Assumed investment gain. As with the discount rate, larger expected investment gains reduce the current amount of required pension plan assets. These are long-term expectations, so even last year's huge market swings shouldn't have caused expected returns to collapse. For the most part, they didn't. Expected annual returns remained at about 8 percent. However, many companies used higher returns, and more than 20 were bullish enough to actually raise their projected returns by more than a quarter of a percentage point (a big swing in pensionspeak). What assumption does your plan use?

Expected rate of future wage gains. Because pension benefits are tied to wages, future salary increases will raise payouts, which means companies must set aside more money today to get ready for them. So, using an unrealistically small number for expected salary increases makes today's pension plan assets look better. Common projections for future wage gains range from a little more than 2 percent to a little less than 4 percent a year, with most plans clustered near 3 percent. In addition to finding out the salary assumption in your plan, ask how it has changed in recent years. Most likely, the recession does justify reducing future rates of wage gains. But if inflationary pressures get more pronounced when the economy recovers, there will be upward pressure on wages.

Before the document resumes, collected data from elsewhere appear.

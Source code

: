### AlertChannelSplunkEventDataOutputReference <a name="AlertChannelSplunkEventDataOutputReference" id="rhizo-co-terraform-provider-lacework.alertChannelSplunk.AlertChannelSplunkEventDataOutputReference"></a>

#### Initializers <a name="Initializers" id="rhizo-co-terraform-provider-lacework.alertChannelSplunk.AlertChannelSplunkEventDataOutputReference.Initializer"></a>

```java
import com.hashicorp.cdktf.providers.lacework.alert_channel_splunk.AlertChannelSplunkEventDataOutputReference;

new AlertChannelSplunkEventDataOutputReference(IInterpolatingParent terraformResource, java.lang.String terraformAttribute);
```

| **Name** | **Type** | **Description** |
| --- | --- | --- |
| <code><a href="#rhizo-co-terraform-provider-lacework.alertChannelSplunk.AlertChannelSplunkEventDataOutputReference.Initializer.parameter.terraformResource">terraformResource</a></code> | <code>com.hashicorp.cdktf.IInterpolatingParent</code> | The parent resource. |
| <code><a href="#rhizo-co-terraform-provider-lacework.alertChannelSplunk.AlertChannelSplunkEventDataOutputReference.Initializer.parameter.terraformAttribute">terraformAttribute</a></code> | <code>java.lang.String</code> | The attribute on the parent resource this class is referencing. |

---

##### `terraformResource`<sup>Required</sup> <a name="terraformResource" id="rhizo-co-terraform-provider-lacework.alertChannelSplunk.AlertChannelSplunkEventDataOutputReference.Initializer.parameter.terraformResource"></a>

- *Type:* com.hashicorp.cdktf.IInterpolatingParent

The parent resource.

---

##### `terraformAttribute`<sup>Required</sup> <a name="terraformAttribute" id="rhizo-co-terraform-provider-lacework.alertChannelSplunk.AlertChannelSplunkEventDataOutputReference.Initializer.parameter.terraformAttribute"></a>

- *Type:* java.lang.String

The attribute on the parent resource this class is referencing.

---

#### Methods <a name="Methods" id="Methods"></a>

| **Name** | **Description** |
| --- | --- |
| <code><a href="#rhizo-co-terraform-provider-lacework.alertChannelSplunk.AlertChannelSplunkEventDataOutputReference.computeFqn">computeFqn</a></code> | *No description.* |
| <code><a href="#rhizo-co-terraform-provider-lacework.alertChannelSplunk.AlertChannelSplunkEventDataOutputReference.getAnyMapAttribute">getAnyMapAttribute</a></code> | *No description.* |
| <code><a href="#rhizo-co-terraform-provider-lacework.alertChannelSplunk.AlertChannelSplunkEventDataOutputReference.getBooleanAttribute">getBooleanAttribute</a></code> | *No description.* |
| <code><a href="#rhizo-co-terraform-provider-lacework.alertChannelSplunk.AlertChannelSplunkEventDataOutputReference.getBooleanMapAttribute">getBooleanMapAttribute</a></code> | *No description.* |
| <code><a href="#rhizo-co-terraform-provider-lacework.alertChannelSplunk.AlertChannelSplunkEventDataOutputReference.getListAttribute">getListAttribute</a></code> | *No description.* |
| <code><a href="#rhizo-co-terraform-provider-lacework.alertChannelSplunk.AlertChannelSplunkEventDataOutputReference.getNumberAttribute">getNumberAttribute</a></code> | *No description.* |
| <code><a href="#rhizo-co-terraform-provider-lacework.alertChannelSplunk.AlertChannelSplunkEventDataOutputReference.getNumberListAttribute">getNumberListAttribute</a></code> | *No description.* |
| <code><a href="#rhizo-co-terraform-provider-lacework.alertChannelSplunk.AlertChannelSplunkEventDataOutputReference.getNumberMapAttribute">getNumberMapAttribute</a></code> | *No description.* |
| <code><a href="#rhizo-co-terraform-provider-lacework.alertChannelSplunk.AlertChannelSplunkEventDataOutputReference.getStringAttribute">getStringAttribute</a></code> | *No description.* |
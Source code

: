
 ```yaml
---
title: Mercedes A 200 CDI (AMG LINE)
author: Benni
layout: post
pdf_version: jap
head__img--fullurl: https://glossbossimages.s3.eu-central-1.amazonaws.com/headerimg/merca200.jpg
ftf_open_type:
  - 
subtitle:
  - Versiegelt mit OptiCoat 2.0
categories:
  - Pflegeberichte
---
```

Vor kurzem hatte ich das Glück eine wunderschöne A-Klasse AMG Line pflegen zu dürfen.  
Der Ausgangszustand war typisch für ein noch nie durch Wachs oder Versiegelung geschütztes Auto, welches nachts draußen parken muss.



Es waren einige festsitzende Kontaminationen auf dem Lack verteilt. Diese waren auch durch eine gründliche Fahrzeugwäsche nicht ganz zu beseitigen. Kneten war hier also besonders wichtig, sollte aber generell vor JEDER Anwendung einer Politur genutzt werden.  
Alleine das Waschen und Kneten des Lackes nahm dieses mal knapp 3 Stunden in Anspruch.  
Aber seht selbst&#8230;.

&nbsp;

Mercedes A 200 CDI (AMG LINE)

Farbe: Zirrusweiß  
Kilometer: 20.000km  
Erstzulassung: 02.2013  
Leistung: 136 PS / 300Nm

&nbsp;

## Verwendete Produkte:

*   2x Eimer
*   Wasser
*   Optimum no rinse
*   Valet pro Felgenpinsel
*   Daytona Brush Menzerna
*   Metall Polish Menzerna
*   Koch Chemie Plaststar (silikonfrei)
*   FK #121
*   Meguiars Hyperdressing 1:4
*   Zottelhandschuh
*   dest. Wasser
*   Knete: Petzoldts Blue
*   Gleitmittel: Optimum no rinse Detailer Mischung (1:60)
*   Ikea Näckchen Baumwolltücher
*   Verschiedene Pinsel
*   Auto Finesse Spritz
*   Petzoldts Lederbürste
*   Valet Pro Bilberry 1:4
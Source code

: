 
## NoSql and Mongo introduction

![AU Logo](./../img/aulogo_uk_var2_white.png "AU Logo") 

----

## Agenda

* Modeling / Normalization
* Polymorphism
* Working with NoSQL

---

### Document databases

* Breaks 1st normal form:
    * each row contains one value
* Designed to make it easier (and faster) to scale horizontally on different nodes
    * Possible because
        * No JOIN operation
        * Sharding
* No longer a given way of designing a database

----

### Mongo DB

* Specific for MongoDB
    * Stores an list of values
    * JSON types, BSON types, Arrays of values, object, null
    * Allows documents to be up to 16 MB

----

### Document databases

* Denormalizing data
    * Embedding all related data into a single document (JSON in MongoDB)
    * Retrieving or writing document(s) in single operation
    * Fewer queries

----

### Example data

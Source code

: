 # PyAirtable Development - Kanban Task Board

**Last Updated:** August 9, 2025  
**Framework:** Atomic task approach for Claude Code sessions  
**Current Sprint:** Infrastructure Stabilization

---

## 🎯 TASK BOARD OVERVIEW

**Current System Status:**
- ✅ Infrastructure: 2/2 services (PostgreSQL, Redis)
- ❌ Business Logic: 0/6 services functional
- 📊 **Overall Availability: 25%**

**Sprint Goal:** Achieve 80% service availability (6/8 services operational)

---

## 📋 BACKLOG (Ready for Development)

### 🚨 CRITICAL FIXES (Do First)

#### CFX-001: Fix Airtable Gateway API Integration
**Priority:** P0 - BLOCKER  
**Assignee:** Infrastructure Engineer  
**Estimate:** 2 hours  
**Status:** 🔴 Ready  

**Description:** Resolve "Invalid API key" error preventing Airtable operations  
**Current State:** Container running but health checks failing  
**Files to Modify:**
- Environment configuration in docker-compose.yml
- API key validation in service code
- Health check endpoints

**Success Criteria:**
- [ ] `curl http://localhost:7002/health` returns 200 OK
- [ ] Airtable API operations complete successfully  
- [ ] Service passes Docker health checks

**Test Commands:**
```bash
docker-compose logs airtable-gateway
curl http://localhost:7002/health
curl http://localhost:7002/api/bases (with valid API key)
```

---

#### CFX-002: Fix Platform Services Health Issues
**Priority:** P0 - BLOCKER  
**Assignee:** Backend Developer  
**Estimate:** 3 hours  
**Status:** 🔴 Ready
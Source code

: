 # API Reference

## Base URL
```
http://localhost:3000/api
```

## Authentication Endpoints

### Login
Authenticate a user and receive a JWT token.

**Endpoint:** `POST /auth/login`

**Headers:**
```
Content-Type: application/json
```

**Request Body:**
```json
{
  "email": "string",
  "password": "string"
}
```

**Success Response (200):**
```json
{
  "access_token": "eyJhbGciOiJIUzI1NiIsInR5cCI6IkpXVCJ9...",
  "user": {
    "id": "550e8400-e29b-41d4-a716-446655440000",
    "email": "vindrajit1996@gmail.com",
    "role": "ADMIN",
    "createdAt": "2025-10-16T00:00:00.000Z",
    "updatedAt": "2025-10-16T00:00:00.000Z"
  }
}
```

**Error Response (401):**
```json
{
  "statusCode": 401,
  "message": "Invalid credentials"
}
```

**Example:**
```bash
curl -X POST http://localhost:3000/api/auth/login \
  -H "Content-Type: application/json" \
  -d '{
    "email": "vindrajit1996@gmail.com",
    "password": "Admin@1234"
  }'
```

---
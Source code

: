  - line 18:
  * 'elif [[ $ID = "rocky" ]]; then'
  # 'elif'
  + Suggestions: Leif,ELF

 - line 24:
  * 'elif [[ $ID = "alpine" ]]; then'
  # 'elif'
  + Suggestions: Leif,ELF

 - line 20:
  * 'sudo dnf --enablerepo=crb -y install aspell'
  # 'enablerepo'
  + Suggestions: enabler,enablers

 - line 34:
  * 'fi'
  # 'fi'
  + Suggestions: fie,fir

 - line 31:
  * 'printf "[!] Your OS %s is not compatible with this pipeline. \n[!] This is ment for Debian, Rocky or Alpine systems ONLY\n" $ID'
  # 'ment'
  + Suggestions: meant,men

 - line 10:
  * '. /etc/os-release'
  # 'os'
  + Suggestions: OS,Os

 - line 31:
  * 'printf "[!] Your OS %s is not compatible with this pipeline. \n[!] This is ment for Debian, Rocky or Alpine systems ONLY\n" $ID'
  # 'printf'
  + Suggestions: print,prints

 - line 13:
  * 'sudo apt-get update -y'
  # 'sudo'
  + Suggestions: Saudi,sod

Smoothing interval. Companies that hit a rough patch with their pension plan assets get a further break in that they don't have to use the current value of those assets to meet this year's 94 percent funding adequacy level. They can go back two years and average out, or smooth, plan earnings, as long as the result is between 90 percent and 110 percent of the current value. Mahoney says companies can change their smoothing decisions and need not publicly report the specifics of their approach.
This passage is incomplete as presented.